(Task statement): Here are the records. Write out exactly the lines between the one holding "les versions affectées." and the one holding "sur le dépôt.", inclusive.

Dataset entries:
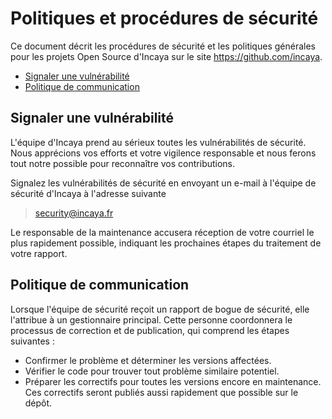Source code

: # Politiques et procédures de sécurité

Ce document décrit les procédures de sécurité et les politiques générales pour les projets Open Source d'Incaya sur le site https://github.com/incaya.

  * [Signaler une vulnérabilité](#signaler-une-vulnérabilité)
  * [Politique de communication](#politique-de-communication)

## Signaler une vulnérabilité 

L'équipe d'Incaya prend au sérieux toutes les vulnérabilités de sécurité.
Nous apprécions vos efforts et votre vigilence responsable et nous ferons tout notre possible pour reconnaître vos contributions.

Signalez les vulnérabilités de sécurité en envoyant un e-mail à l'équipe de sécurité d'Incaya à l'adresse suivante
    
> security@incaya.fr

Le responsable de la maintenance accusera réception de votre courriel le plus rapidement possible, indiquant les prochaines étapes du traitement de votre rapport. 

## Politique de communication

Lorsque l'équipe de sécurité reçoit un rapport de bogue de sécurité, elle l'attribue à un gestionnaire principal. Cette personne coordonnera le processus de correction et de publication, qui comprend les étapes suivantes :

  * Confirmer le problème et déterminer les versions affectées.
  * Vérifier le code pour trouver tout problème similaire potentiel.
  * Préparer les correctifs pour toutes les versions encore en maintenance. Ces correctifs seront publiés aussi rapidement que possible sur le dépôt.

...

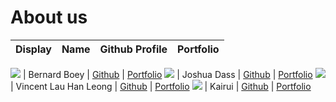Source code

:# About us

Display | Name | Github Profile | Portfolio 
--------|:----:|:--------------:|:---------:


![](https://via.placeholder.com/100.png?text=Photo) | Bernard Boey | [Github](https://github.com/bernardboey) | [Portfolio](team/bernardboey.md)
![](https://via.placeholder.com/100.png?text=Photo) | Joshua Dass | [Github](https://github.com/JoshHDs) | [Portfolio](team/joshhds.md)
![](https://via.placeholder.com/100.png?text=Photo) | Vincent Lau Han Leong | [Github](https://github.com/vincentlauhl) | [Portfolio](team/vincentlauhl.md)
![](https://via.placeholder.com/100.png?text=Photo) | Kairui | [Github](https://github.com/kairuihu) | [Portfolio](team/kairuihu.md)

...

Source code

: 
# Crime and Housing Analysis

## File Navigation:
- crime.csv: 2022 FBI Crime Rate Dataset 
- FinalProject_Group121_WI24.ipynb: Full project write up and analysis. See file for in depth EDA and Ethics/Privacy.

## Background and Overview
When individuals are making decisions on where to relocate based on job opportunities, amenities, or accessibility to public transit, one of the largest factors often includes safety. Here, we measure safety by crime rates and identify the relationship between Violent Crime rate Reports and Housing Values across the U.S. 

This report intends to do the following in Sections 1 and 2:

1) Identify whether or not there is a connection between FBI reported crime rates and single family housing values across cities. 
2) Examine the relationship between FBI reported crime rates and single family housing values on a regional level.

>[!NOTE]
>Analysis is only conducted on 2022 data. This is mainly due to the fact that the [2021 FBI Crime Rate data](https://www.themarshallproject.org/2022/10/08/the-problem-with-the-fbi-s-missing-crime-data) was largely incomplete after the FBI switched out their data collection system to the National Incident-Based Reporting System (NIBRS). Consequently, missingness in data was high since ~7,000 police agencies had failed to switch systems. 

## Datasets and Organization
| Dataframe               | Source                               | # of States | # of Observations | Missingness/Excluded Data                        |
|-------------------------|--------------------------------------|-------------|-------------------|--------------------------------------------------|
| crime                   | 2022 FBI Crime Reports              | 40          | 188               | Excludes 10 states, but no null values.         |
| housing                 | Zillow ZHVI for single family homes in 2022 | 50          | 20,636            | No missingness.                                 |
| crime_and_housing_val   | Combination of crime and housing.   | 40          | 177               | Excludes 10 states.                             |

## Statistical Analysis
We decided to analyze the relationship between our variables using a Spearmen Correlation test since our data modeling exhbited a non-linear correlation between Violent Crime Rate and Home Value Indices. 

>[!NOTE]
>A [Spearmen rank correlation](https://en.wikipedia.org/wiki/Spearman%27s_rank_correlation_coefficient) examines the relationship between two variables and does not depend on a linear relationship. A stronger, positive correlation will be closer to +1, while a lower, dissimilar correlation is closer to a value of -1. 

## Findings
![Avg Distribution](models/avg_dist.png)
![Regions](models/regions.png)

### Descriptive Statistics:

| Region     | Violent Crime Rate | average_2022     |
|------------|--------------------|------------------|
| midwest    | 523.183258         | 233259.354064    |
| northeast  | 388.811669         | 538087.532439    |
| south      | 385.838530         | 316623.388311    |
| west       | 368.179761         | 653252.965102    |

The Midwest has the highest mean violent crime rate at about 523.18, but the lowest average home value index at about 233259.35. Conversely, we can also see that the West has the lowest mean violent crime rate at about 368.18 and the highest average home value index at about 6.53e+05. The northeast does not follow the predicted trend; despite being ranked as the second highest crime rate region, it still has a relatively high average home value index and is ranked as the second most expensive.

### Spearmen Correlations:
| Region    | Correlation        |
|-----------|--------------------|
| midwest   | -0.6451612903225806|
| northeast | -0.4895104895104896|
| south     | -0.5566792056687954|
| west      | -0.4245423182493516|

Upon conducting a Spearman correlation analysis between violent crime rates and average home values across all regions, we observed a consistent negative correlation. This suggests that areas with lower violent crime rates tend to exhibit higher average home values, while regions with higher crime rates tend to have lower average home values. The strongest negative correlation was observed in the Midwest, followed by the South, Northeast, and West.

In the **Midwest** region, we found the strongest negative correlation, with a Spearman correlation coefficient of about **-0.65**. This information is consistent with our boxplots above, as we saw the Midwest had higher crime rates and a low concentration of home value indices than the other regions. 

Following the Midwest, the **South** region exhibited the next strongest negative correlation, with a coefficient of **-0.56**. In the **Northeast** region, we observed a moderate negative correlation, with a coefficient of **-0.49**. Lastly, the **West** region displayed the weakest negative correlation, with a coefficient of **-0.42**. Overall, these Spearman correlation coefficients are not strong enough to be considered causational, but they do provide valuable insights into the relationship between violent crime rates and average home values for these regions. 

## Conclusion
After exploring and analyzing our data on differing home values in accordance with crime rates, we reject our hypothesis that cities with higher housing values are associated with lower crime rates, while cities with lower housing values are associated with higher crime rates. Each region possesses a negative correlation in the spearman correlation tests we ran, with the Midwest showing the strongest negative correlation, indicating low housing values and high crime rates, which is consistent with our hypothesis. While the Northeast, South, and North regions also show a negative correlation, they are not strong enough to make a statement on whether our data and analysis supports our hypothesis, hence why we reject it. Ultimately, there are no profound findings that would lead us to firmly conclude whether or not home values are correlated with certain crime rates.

(Answer to this problem):
  * Confirmer le problème et déterminer les versions affectées.
  * Vérifier le code pour trouver tout problème similaire potentiel.
  * Préparer les correctifs pour toutes les versions encore en maintenance. Ces correctifs seront publiés aussi rapidement que possible sur le dépôt.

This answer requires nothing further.